## Your objective
Nothing in the records may be dropped. Retype them all exactly.

## Records shown
----

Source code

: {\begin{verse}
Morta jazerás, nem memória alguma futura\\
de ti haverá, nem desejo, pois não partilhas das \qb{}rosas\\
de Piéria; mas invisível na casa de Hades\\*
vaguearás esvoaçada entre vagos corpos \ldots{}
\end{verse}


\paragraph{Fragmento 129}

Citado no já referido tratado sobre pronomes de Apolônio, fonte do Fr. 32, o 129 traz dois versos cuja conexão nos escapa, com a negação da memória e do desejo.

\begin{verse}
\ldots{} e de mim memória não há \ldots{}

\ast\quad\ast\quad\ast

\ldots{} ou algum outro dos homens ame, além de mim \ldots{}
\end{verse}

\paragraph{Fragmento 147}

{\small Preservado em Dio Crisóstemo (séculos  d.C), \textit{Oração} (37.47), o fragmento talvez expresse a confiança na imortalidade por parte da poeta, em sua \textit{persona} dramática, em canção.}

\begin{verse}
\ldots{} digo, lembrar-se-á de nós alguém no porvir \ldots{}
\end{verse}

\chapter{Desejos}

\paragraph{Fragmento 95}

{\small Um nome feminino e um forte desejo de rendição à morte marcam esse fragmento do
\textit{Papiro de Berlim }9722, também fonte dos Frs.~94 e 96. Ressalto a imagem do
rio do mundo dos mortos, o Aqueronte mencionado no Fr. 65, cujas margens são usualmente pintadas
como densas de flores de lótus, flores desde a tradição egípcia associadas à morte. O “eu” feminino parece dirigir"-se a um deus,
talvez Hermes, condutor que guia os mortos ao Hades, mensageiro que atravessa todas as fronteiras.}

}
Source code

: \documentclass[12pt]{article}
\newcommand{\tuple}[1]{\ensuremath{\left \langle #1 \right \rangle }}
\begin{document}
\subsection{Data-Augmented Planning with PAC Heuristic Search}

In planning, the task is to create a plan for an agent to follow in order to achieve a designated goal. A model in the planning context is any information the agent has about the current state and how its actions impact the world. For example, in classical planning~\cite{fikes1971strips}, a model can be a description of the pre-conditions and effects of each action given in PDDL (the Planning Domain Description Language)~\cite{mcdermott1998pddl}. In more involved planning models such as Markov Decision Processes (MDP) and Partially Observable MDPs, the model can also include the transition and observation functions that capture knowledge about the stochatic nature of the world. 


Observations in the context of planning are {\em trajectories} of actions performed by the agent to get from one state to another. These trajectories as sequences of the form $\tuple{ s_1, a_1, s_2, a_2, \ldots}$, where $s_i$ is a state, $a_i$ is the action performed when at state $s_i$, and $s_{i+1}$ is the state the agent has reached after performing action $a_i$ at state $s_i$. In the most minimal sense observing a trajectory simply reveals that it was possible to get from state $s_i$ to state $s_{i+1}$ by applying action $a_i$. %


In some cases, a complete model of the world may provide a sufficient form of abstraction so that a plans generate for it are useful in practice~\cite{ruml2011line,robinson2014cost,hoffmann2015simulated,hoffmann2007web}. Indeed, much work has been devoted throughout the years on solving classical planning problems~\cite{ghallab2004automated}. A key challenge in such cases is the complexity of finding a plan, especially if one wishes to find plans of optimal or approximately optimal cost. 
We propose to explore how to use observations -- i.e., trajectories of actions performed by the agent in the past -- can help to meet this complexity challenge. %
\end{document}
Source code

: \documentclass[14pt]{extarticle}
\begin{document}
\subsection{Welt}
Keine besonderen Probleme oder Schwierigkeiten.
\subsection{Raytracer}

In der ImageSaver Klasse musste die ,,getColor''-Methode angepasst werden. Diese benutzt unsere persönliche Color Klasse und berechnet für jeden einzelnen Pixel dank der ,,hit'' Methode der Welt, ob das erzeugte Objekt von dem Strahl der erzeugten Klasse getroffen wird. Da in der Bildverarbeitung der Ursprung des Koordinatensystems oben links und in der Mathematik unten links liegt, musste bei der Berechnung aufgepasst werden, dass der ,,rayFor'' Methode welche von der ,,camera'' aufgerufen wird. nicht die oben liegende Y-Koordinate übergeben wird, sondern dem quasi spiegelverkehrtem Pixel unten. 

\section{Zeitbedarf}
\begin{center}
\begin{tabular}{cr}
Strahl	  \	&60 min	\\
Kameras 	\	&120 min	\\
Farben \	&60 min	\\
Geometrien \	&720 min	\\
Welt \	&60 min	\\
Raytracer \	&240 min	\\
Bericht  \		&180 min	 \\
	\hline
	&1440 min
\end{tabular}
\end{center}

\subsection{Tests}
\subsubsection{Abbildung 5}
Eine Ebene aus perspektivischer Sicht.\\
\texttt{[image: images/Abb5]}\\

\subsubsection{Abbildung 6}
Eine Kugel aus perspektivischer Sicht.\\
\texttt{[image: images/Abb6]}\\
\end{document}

----

## Task response
Source code

: {\begin{verse}
Morta jazerás, nem memória alguma futura\\
de ti haverá, nem desejo, pois não partilhas das \qb{}rosas\\
de Piéria; mas invisível na casa de Hades\\*
vaguearás esvoaçada entre vagos corpos \ldots{}
\end{verse}


\paragraph{Fragmento 129}

Citado no já referido tratado sobre pronomes de Apolônio, fonte do Fr. 32, o 129 traz dois versos cuja conexão nos escapa, com a negação da memória e do desejo.

\begin{verse}
\ldots{} e de mim memória não há \ldots{}

\ast\quad\ast\quad\ast

\ldots{} ou algum outro dos homens ame, além de mim \ldots{}
\end{verse}

\paragraph{Fragmento 147}

{\small Preservado em Dio Crisóstemo (séculos  d.C), \textit{Oração} (37.47), o fragmento talvez expresse a confiança na imortalidade por parte da poeta, em sua \textit{persona} dramática, em canção.}

\begin{verse}
\ldots{} digo, lembrar-se-á de nós alguém no porvir \ldots{}
\end{verse}

\chapter{Desejos}

\paragraph{Fragmento 95}

{\small Um nome feminino e um forte desejo de rendição à morte marcam esse fragmento do
\textit{Papiro de Berlim }9722, também fonte dos Frs.~94 e 96. Ressalto a imagem do
rio do mundo dos mortos, o Aqueronte mencionado no Fr. 65, cujas margens são usualmente pintadas
como densas de flores de lótus, flores desde a tradição egípcia associadas à morte. O “eu” feminino parece dirigir"-se a um deus,
talvez Hermes, condutor que guia os mortos ao Hades, mensageiro que atravessa todas as fronteiras.}

}
Source code

: \documentclass[12pt]{article}
\newcommand{\tuple}[1]{\ensuremath{\left \langle #1 \right \rangle }}
\begin{document}
\subsection{Data-Augmented Planning with PAC Heuristic Search}

In planning, the task is to create a plan for an agent to follow in order to achieve a designated goal. A model in the planning context is any information the agent has about the current state and how its actions impact the world. For example, in classical planning~\cite{fikes1971strips}, a model can be a description of the pre-conditions and effects of each action given in PDDL (the Planning Domain Description Language)~\cite{mcdermott1998pddl}. In more involved planning models such as Markov Decision Processes (MDP) and Partially Observable MDPs, the model can also include the transition and observation functions that capture knowledge about the stochatic nature of the world. 


Observations in the context of planning are {\em trajectories} of actions performed by the agent to get from one state to another. These trajectories as sequences of the form $\tuple{ s_1, a_1, s_2, a_2, \ldots}$, where $s_i$ is a state, $a_i$ is the action performed when at state $s_i$, and $s_{i+1}$ is the state the agent has reached after performing action $a_i$ at state $s_i$. In the most minimal sense observing a trajectory simply reveals that it was possible to get from state $s_i$ to state $s_{i+1}$ by applying action $a_i$. %


In some cases, a complete model of the world may provide a sufficient form of abstraction so that a plans generate for it are useful in practice~\cite{ruml2011line,robinson2014cost,hoffmann2015simulated,hoffmann2007web}. Indeed, much work has been devoted throughout the years on solving classical planning problems~\cite{ghallab2004automated}. A key challenge in such cases is the complexity of finding a plan, especially if one wishes to find plans of optimal or approximately optimal cost. 
We propose to explore how to use observations -- i.e., trajectories of actions performed by the agent in the past -- can help to meet this complexity challenge. %
\end{document}
Source code

: \documentclass[14pt]{extarticle}
\begin{document}
\subsection{Welt}
Keine besonderen Probleme oder Schwierigkeiten.
\subsection{Raytracer}

In der ImageSaver Klasse musste die ,,getColor''-Methode angepasst werden. Diese benutzt unsere persönliche Color Klasse und berechnet für jeden einzelnen Pixel dank der ,,hit'' Methode der Welt, ob das erzeugte Objekt von dem Strahl der erzeugten Klasse getroffen wird. Da in der Bildverarbeitung der Ursprung des Koordinatensystems oben links und in der Mathematik unten links liegt, musste bei der Berechnung aufgepasst werden, dass der ,,rayFor'' Methode welche von der ,,camera'' aufgerufen wird. nicht die oben liegende Y-Koordinate übergeben wird, sondern dem quasi spiegelverkehrtem Pixel unten. 

\section{Zeitbedarf}
\begin{center}
\begin{tabular}{cr}
Strahl	  \	&60 min	\\
Kameras 	\	&120 min	\\
Farben \	&60 min	\\
Geometrien \	&720 min	\\
Welt \	&60 min	\\
Raytracer \	&240 min	\\
Bericht  \		&180 min	 \\
	\hline
	&1440 min
\end{tabular}
\end{center}

\subsection{Tests}
\subsubsection{Abbildung 5}
Eine Ebene aus perspektivischer Sicht.\\
\texttt{[image: images/Abb5]}\\

\subsubsection{Abbildung 6}
Eine Kugel aus perspektivischer Sicht.\\
\texttt{[image: images/Abb6]}\\
\end{document}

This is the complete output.